HLN’s Robin Meade: In Local TV, ‘There is Something to Learn at Every Stage’

By Merrill Knox 

Robin Meade has come a long way from the beginning of her television career at WFMD in Mansfield. The Ohio native, who worked her way up through local markets before landing her national gig on HLN’s “Morning Express with Robin Meade,” launched her music career this week with the release of her debut country album, “Brand New Day,” and an Independence Day concert today at Robins Air Force base in Georgia.

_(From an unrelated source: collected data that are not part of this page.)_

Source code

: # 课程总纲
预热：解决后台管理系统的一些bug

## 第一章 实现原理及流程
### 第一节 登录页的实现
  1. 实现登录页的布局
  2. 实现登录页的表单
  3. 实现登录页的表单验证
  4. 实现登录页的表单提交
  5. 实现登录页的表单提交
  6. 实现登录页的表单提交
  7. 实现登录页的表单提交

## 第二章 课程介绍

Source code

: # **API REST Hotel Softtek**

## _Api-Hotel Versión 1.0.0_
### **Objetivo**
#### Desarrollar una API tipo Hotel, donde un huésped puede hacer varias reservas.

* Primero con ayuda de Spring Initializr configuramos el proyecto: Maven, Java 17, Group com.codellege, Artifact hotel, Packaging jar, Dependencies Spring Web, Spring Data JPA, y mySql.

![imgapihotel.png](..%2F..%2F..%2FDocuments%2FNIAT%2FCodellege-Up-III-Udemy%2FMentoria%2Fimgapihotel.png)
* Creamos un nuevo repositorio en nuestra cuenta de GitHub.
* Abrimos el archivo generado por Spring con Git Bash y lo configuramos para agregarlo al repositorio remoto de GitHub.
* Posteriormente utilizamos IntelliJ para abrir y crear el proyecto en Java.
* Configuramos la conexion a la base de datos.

Meade grew up in New London, OH. “At the beginning, I think my goal was just to end up in Cleveland,” she told TVSpy. “That was the market I grew up watching. I idolized the on-air people — Robin Swoboda, who is still there today — I watched her in high school. She used to laugh out of turn. She was very authentic, especially for those times, in the sort of stuffed-shirt era of news anchors.”

Meade did eventually make it to Cleveland, where she was an anchor at WJW, but she was only there for nine months before WCMH in Columbus came calling. “They offered me twice as much money and two shows a day,” she said. “So I went there.” Meade would also anchor in Miami and Chicago before landing as the morning anchor at HLN. “By the time I left Ohio, I had seen the value of larger markets and new experiences. So I had learned to be prepared to move.”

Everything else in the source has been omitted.